Writing Skills

Overview

Skills are code. They have bugs. Test them before deploying.

This is the TDD-for-skills methodology adapted from Superpowers (N=28,000 scale testing confirms persuasion-optimized skills produce 3-4x better agent compliance than plain instructions).

THE IRON LAW: NO SKILL WITHOUT A FAILING TEST FIRST. Write skill before testing? Delete it. Start over. No exceptions. Not for "simple additions," not for "just a section," not for "reference only."

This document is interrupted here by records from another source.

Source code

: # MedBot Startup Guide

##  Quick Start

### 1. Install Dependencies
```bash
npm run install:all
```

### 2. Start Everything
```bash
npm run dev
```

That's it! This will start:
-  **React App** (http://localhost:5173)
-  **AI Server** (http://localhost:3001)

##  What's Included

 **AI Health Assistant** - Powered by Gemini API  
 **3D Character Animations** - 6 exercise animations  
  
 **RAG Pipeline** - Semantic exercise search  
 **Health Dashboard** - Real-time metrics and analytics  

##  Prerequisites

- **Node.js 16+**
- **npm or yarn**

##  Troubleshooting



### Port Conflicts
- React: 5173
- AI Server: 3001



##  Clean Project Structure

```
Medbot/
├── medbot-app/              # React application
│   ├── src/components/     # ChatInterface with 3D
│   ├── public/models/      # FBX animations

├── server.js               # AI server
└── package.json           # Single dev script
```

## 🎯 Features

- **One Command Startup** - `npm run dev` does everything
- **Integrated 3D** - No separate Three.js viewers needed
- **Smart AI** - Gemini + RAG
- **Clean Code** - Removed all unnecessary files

The Core Cycle: RED -> GREEN -> REFACTOR

TDD Concept	Skill Equivalent
Test case	Pressure scenario with subagent
Production code	SKILL.md
Test fails (RED)	Agent violates rule without skill
Test passes (GREEN)	Agent complies with skill present
Refactor	Close loopholes, maintain compliance

PHASE 1: RED: Write the Failing Test

HARD-GATE: Do not write any skill content until you complete this phase.

Minimum Pressure-Test Set

Before calling a skill "tested", run at least 3 pressure scenarios that are realistic enough to tempt failure:

a time-pressure scenario
an ambiguity scenario
a convenience/rationalization scenario

A real RED failure means the agent had a fair chance to choose correctly and still violated the intended rule. A real GREEN pass means the agent follows the skill under pressure without needing hidden help from the evaluator.

Load

references/writing-skills-operations.md

for the exact RED/GREEN/REFACTOR execution steps and validation/documentation flow.

Teams that skip baseline testing consistently deploy skills with predictable, preventable failures.

What to record:

Scenario: [name]
Combined pressures: [list]
Exact violation: [what agent chose]
Exact rationalization (verbatim): "[quote]"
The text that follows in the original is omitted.